#### [INPUT DATA]
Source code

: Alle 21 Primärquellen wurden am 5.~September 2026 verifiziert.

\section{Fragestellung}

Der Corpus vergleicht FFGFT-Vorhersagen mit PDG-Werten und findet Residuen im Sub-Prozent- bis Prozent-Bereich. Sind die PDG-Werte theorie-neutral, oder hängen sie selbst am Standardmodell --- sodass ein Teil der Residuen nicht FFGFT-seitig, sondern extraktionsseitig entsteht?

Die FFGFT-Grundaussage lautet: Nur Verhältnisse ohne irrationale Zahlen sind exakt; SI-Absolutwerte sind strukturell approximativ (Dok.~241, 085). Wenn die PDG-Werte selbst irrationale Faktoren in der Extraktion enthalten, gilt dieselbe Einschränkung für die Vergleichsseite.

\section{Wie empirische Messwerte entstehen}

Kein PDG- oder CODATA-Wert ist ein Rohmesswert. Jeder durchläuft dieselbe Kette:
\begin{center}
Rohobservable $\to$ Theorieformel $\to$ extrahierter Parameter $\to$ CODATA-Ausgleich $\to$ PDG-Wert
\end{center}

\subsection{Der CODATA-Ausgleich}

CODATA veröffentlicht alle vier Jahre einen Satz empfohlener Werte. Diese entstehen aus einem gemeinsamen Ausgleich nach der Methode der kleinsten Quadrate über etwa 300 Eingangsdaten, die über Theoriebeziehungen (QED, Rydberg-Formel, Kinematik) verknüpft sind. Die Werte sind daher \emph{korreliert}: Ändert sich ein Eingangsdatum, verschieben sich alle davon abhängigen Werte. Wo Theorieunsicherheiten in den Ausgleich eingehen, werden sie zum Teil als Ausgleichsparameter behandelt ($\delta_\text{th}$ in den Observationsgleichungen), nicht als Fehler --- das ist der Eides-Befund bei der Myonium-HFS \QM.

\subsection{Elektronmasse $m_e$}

...

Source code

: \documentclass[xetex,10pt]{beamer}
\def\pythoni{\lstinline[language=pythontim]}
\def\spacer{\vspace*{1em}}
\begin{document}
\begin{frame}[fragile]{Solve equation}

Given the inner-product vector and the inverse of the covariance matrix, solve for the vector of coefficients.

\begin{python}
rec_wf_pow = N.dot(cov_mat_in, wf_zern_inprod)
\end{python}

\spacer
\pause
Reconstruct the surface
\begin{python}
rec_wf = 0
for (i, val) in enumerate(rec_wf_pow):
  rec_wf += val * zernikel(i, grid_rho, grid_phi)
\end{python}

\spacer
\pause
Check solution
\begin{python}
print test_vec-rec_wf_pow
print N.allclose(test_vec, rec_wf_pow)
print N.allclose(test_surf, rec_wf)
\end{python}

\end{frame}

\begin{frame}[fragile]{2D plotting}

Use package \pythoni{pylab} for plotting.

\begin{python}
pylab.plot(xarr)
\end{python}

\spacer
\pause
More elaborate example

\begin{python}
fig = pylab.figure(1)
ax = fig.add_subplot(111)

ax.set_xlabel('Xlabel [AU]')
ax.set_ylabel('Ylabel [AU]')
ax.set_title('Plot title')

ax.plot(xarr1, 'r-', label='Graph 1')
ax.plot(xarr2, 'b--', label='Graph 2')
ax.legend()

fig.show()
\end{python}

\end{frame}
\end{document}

#### [ASSIGNMENT]
Restate word for word the entries above, starting at the line with "print test_vec-rec_wf_pow" and ending at the line with "fig = pylab.figure(1)", inclusive, and no others.

#### [RESPONSE TO THIS TASK]
print test_vec-rec_wf_pow
print N.allclose(test_vec, rec_wf_pow)
print N.allclose(test_surf, rec_wf)
\end{python}

\end{frame}

\begin{frame}[fragile]{2D plotting}

Use package \pythoni{pylab} for plotting.

\begin{python}
pylab.plot(xarr)
\end{python}

\spacer
\pause
More elaborate example

\begin{python}
fig = pylab.figure(1)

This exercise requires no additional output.